Can knock defenders backward and create movement at the line
Blocks with attitude
Blocks through the whistle
Shock defenders back with strong hands
Good length for a guard
Effective on short pulls
Able to control defenders when he latches on them
Plays with good leverage as a run blocker
Good anchor to stop bull rushes
Short-yardage and goal-line asset
Plug-and-play starting potential
Possible emergency tackle
Pulmonary issue; blood clot problems
Lumbers in the open field
Not a long puller
Not a great fit for a zone-blocking system
Has to improve his footwork
Summary: In 2017, Quenton Nelson was the top offensive lineman in college football, but the second-best guard in the nation could have been Smith. Considering there were other good guards like Will Hernandez and Braden Smith who were second-round picks in the 2018 NFL Draft, that is really saying something for how Smith played as a freshman. Smith dominated at the point of attack and was extremely impressive when taking on Alabama. He looked like he was just scratching the surface with the upside to be even better with more experience. Smith played guard and left tackle for the Volunteers as a freshman.
Smith had a strong sophomore season for Tennessee prior to missing the final five games of 2018 with blood clots in his lungs. The issue first impacted Smith during workouts after his freshman season. After being held out for some time, Smith returned to practice in training camp and played the first seven games of the 2018 season before the blood-clot issue returned and ended his season. Smith was able to return to the field as a junior and was able to avoid missing time in 2019 and 2020. He closed out his college career playing well for the Volunteers and was one of the top guards in college football.
In the ground game, Smith is a load at the point of attack who has strong hands and the power to be a drive blocker.

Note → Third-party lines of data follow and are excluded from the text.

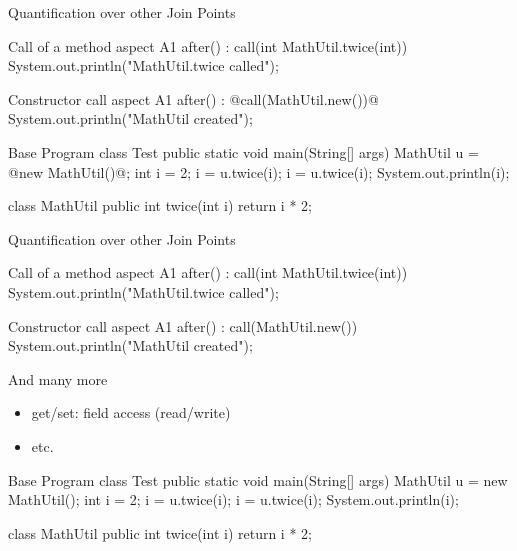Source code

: \begin{frame}[fragile]{Quantification over other Join Points}
	\begin{mycolumns}[animation=none]
\begin{codetight}{Call of a method}
aspect A1 {
	after() : call(int MathUtil.twice(int)) {
		System.out.println("MathUtil.twice called");
	}
}
\end{codetight}
\begin{codetight}{Constructor call}
aspect A1 {
	after() : @call(MathUtil.new())@ {
		System.out.println("MathUtil created");
	}
}
\end{codetight}
	\mynextcolumn
\begin{codetight}{Base Program}
class Test {
	public static void main(String[] args) {
		MathUtil u = @new MathUtil()@;
		int i = 2;
		i = u.twice(i);
		i = u.twice(i);
		System.out.println(i);
	}
}

class MathUtil {
	public int twice(int i) {
		return i * 2;
	}
}
\end{codetight}	
	\end{mycolumns}
\end{frame}

\begin{frame}[fragile]{Quantification over other Join Points}
	\begin{mycolumns}[animation=none]
\begin{codetight}{Call of a method}
aspect A1 {
	after() : call(int MathUtil.twice(int)) {
		System.out.println("MathUtil.twice called");
	}
}
\end{codetight}
\begin{codetight}{Constructor call}
aspect A1 {
	after() : call(MathUtil.new()) {
		System.out.println("MathUtil created");
	}
}
\end{codetight}
		\begin{note}{And many more}
			\begin{itemize}
				\item get/set: field access (read/write)
				\item etc.
			\end{itemize}
		\end{note}
	\mynextcolumn
\begin{codetight}{Base Program}
class Test {
	public static void main(String[] args) {
		MathUtil u = new MathUtil();
		int i = 2;
		i = u.twice(i);
		i = u.twice(i);
		System.out.println(i);
	}
}

class MathUtil {
	public int twice(int i) {
		return i * 2;
	}
}
\end{codetight}	
	\end{mycolumns}
\end{frame}

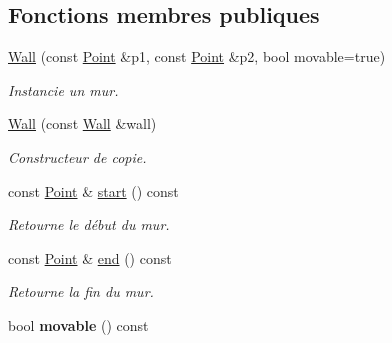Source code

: \subsection*{Fonctions membres publiques}
\begin{DoxyCompactItemize}
\item 
\hyperlink{classWall_af8bbfd7bd810a0728769c7eed06ef38f}{Wall} (const \hyperlink{classPoint}{Point} \&p1, const \hyperlink{classPoint}{Point} \&p2, bool movable=true)
\begin{DoxyCompactList}\small\item\em Instancie un mur. \end{DoxyCompactList}\item 
\hyperlink{classWall_af9843adb784b97d73bdb74a7992bf825}{Wall} (const \hyperlink{classWall}{Wall} \&wall)
\begin{DoxyCompactList}\small\item\em Constructeur de copie. \end{DoxyCompactList}\item 
const \hyperlink{classPoint}{Point} \& \hyperlink{classWall_a0e3acb1aa5f837e1dc6b353a473bc9d4}{start} () const 
\begin{DoxyCompactList}\small\item\em Retourne le début du mur. \end{DoxyCompactList}\item 
const \hyperlink{classPoint}{Point} \& \hyperlink{classWall_ad8ab4f9a70757c77c70bc153e9a3bf1f}{end} () const 
\begin{DoxyCompactList}\small\item\em Retourne la fin du mur. \end{DoxyCompactList}\item 
\hypertarget{classWall_a1f834d6f719d7b5ac4ae2428fef627e4}{bool {\bfseries movable} () const }\label{classWall_a1f834d6f719d7b5ac4ae2428fef627e4}


\end{DoxyCompactItemize}
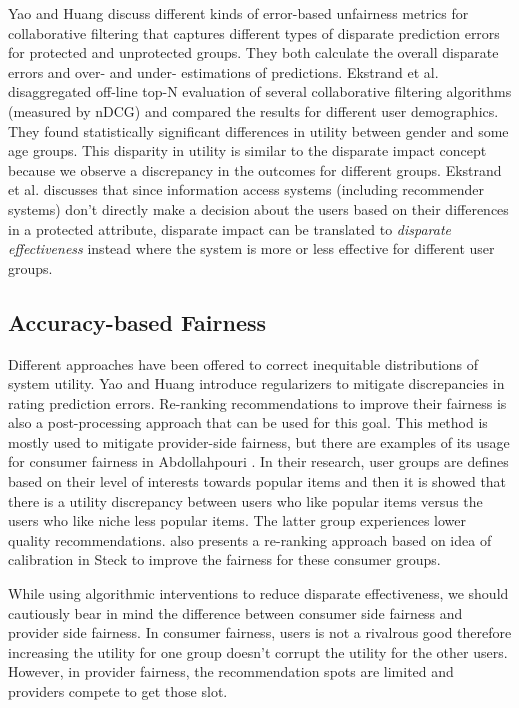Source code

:     Yao and Huang \cite{yao_huang_fatml-2017} discuss different kinds of error-based unfairness metrics for collaborative filtering that captures different types of disparate prediction errors for protected and unprotected groups. They both calculate the overall disparate errors and over- and under- estimations of predictions. Ekstrand et al. \cite{ekstrand2018all} disaggregated off-line top-N evaluation of several collaborative filtering algorithms (measured by nDCG) and compared the results for different user demographics. They found statistically significant differences in utility between gender and some age groups. This disparity in utility is similar to the disparate impact concept because we observe a discrepancy in the outcomes for different groups. Ekstrand et al. \cite{ekstrand2021fairness} discusses that since information access systems (including recommender systems) don't directly make a decision about the users based on their differences in a protected attribute, disparate impact can be translated to \textit{disparate effectiveness} instead where the system is more or less effective for different user groups. 
    
    \subsection{Accuracy-based Fairness}
    Different approaches have been offered to correct inequitable distributions of system utility. Yao and Huang \cite{yao2017beyond} introduce regularizers to mitigate discrepancies in rating prediction errors. Re-ranking recommendations to improve their fairness is also a post-processing approach that can be used for this goal. This method is mostly used to mitigate provider-side fairness, but there are examples of its usage for consumer fairness in Abdollahpouri \cite{abdollahpouri2020popularity}. In their research, user groups are defines based on their level of interests towards popular items and then it is showed that there is a utility discrepancy between users who like popular items versus the users who like niche less popular items. The latter group experiences lower quality recommendations. \cite{abdollahpouri2020addressing} also presents a re-ranking approach based on idea of calibration in Steck \cite{steck2018calibrated} to improve the fairness for these consumer groups.
    
    While using algorithmic interventions to reduce disparate effectiveness, we should cautiously bear in mind the difference between consumer side fairness and provider side fairness. In consumer fairness, users is not a rivalrous good therefore increasing the utility for one group doesn't corrupt the utility for the other users. However, in provider fairness, the recommendation spots are limited and providers compete to get those slot. 
    
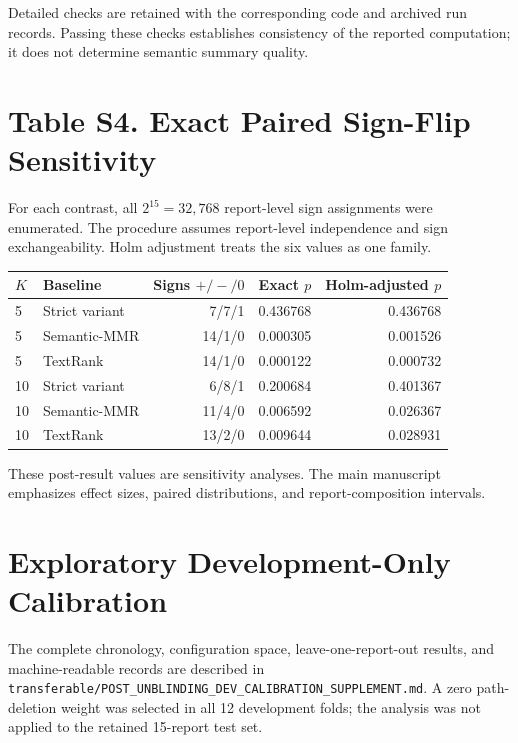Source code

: \documentclass[11pt]{article}
\begin{document}
Detailed checks are retained with the corresponding code and archived run records. Passing these checks establishes consistency of the reported computation; it does not determine semantic summary quality.

\section*{Table S4. Exact Paired Sign-Flip Sensitivity}

For each contrast, all $2^{15}=32{,}768$ report-level sign assignments were enumerated. The procedure assumes report-level independence and sign exchangeability. Holm adjustment treats the six values as one family.

\begin{center}
\small
\begin{tabular}{llrrr}
\toprule
$K$ & Baseline & Signs $+/-/0$ & Exact $p$ & Holm-adjusted $p$\\
\midrule
5 & Strict variant & 7/7/1 & 0.436768 & 0.436768\\
5 & Semantic-MMR & 14/1/0 & 0.000305 & 0.001526\\
5 & TextRank & 14/1/0 & 0.000122 & 0.000732\\
10 & Strict variant & 6/8/1 & 0.200684 & 0.401367\\
10 & Semantic-MMR & 11/4/0 & 0.006592 & 0.026367\\
10 & TextRank & 13/2/0 & 0.009644 & 0.028931\\
\bottomrule
\end{tabular}
\end{center}

These post-result values are sensitivity analyses. The main manuscript emphasizes effect sizes, paired distributions, and report-composition intervals.

\section*{Exploratory Development-Only Calibration}

The complete chronology, configuration space, leave-one-report-out results, and machine-readable records are described in \texttt{transferable/POST\_UNBLINDING\_DEV\_CALIBRATION\_SUPPLEMENT.md}. A zero path-deletion weight was selected in all 12 development folds; the analysis was not applied to the retained 15-report test set.
\end{document}
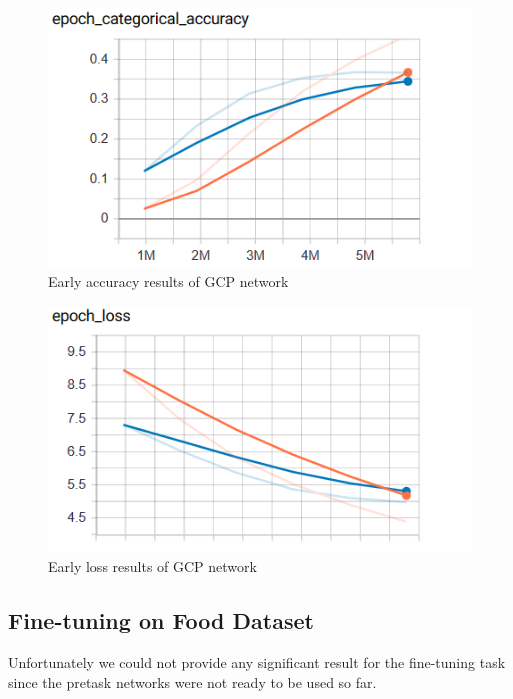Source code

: \begin{figure}[!ht]
    \centering
    \includegraphics[scale=0.60]{images/GCP_early_accuracy.png}
    \caption{Early accuracy results of GCP network}
    \label{fig:early_GCP_acc}
\end{figure}
\begin{figure}[!ht]
    \centering
    \includegraphics[scale=0.60]{images/GCP_early_loss.png}
    \caption{Early loss results of GCP network}
    \label{fig:early_GCP_loss}
\end{figure}




\subsection{Fine-tuning on Food Dataset}
Unfortunately we could not provide any significant result for the fine-tuning task since the pretask networks were not ready to be used so far.



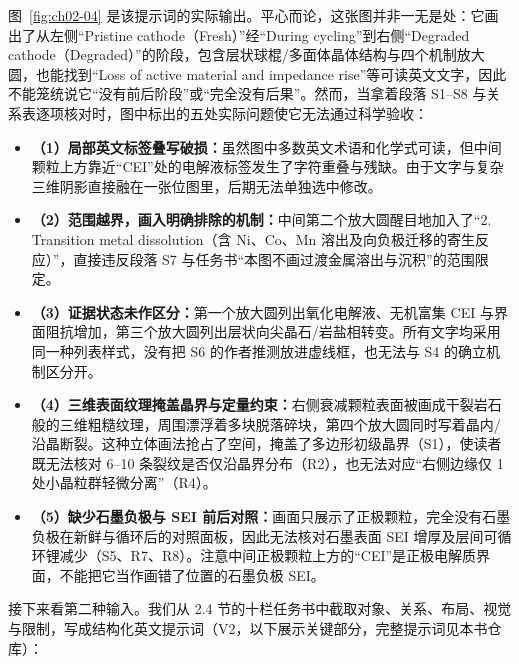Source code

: 图~\ref{fig:ch02-04} 是该提示词的实际输出。平心而论，这张图并非一无是处：它画出了从左侧“Pristine cathode（Fresh）”经“During cycling”到右侧“Degraded cathode（Degraded）”的阶段，包含层状球棍/多面体晶体结构与四个机制放大圆，也能找到“Loss of active material and impedance rise”等可读英文文字，因此不能笼统说它“没有前后阶段”或“完全没有后果”。然而，当拿着段落 S1–S8 与关系表逐项核对时，图中标出的五处实际问题使它无法通过科学验收：

\begin{itemize}
\item \textbf{（1）局部英文标签叠写破损：}虽然图中多数英文术语和化学式可读，但中间颗粒上方靠近“CEI”处的电解液标签发生了字符重叠与残缺。由于文字与复杂三维阴影直接融在一张位图里，后期无法单独选中修改。
\item \textbf{（2）范围越界，画入明确排除的机制：}中间第二个放大圆醒目地加入了“2. Transition metal dissolution（含 Ni、Co、Mn 溶出及向负极迁移的寄生反应）”，直接违反段落 S7 与任务书“本图不画过渡金属溶出与沉积”的范围限定。
\item \textbf{（3）证据状态未作区分：}第一个放大圆列出氧化电解液、无机富集 CEI 与界面阻抗增加，第三个放大圆列出层状向尖晶石/岩盐相转变。所有文字均采用同一种列表样式，没有把 S6 的作者推测放进虚线框，也无法与 S4 的确立机制区分开。
\item \textbf{（4）三维表面纹理掩盖晶界与定量约束：}右侧衰减颗粒表面被画成干裂岩石般的三维粗糙纹理，周围漂浮着多块脱落碎块，第四个放大圆同时写着晶内/沿晶断裂。这种立体画法抢占了空间，掩盖了多边形初级晶界（S1），使读者既无法核对 6–10 条裂纹是否仅沿晶界分布（R2），也无法对应“右侧边缘仅 1 处小晶粒群轻微分离”（R4）。
\item \textbf{（5）缺少石墨负极与 SEI 前后对照：}画面只展示了正极颗粒，完全没有石墨负极在新鲜与循环后的对照面板，因此无法核对石墨表面 SEI 增厚及层间可循环锂减少（S5、R7、R8）。注意中间正极颗粒上方的“CEI”是正极电解质界面，不能把它当作画错了位置的石墨负极 SEI。
\end{itemize}

接下来看第二种输入。我们从 2.4 节的十栏任务书中截取对象、关系、布局、视觉与限制，写成结构化英文提示词（V2，以下展示关键部分，完整提示词见本书仓库）：

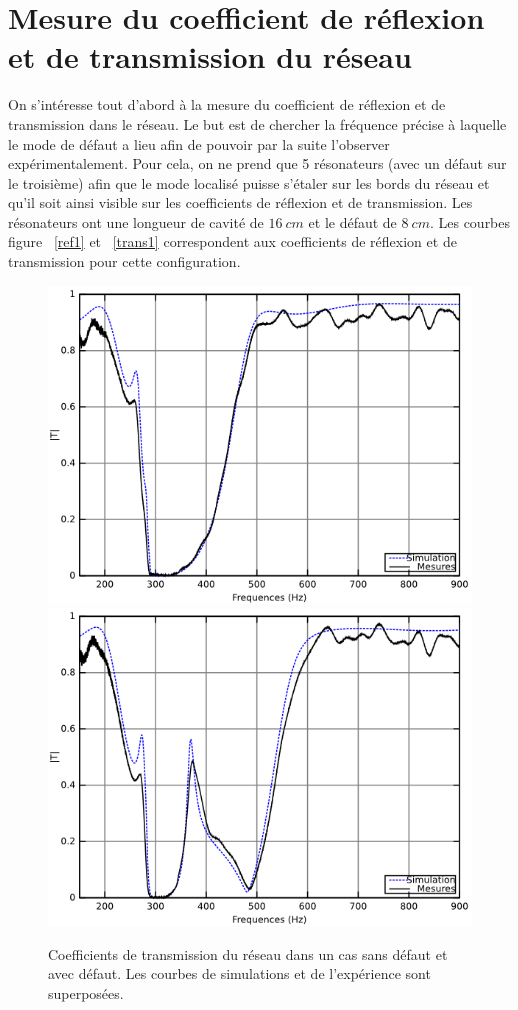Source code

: \section{Mesure du coefficient de réflexion et de transmission du réseau}
On s'intéresse tout d'abord à la mesure du coefficient de réflexion et de transmission dans le réseau. Le but est de chercher la fréquence précise à laquelle le mode de défaut a lieu afin de pouvoir par la suite l'observer expérimentalement. Pour cela, on ne prend que 5 résonateurs (avec un défaut sur le troisième) afin que le mode localisé puisse s'étaler sur les bords du réseau et qu'il soit ainsi visible sur les coefficients de réflexion et de transmission. Les résonateurs ont une longueur de cavité de $16~cm$ et le défaut de $8~cm$. Les courbes figure ~\ref{ref1} et ~\ref{trans1} correspondent aux coefficients de réflexion et de transmission pour cette configuration.

\begin{figure}[!h]
\centering
\includegraphics[scale=0.4]{images_chp3/5HR165_nodefect.png}\hfill
\includegraphics[scale=0.4]{images_chp3/5HR165_8cm_pos3.png}
\caption{\label{ref_trans1} Coefficients de transmission du réseau dans un cas sans défaut et avec défaut. Les courbes de simulations et de l’expérience sont superposées.}
\end{figure}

Smith uses his heavy hands to shock defenders back and drive them out of their gaps. His length and ability to sustain blocks make him tough to shed, as he turns and manipulates defenders regularly. Smith is a power run blocker who should be an excellent fit in a man-blocking scheme.
In pass protection, Smith is tough for defenders to get by thanks to his significant size and length. His strength and weight allow him to anchor bull rushes and stop them cold. On the inside of the line, speed rushers struggle to get past him, where his length keeps them from collapsing the pocket and his strong hands help him to sustain his block. Smith does not have the feet or agility to play left tackle in the NFL, but if there were injuriesm he could be an emergency tackle given his experience blocking on the edge at Tennessee.
Smith is an average athlete at guard for the next level. He does well when pulling if it is a short distance needed, but long pulls or running out to the flat are weaknesses, as he can lumber in the open field. Thus, he would not be a great fit for a zone-blocking system. Smith has technical issues that he needs to work on in the NFL as well. There are too many times Smith loses his balance, and he has to improve his footwork.
The big concern for Smith in the NFL is durability. While he played the last two seasons, the return of the blood clots is a significant concern, according to sources across the league. If it weren't for the clots issue, Smith would be a safe pick to turn into a solid starter. Early in his NFL career, Smith could become a good starting guard - provided he can stay on the field. Smith has an outside shot of sneaking into the first round of the 2021 NFL Draft and should go no lower than the third round.
Player Comparison: Kelechi Osemele. Osemele is quicker and more athletic than Smith, but both are strong at the point of attack with the ability to block on the edge in an emergency. Osemele (6-5, 330) and Smith are identical in size and possess strength as run blockers. Osemele was a second-round pick, and Smith is likely to go in the second round of the 2021 NFL Draft.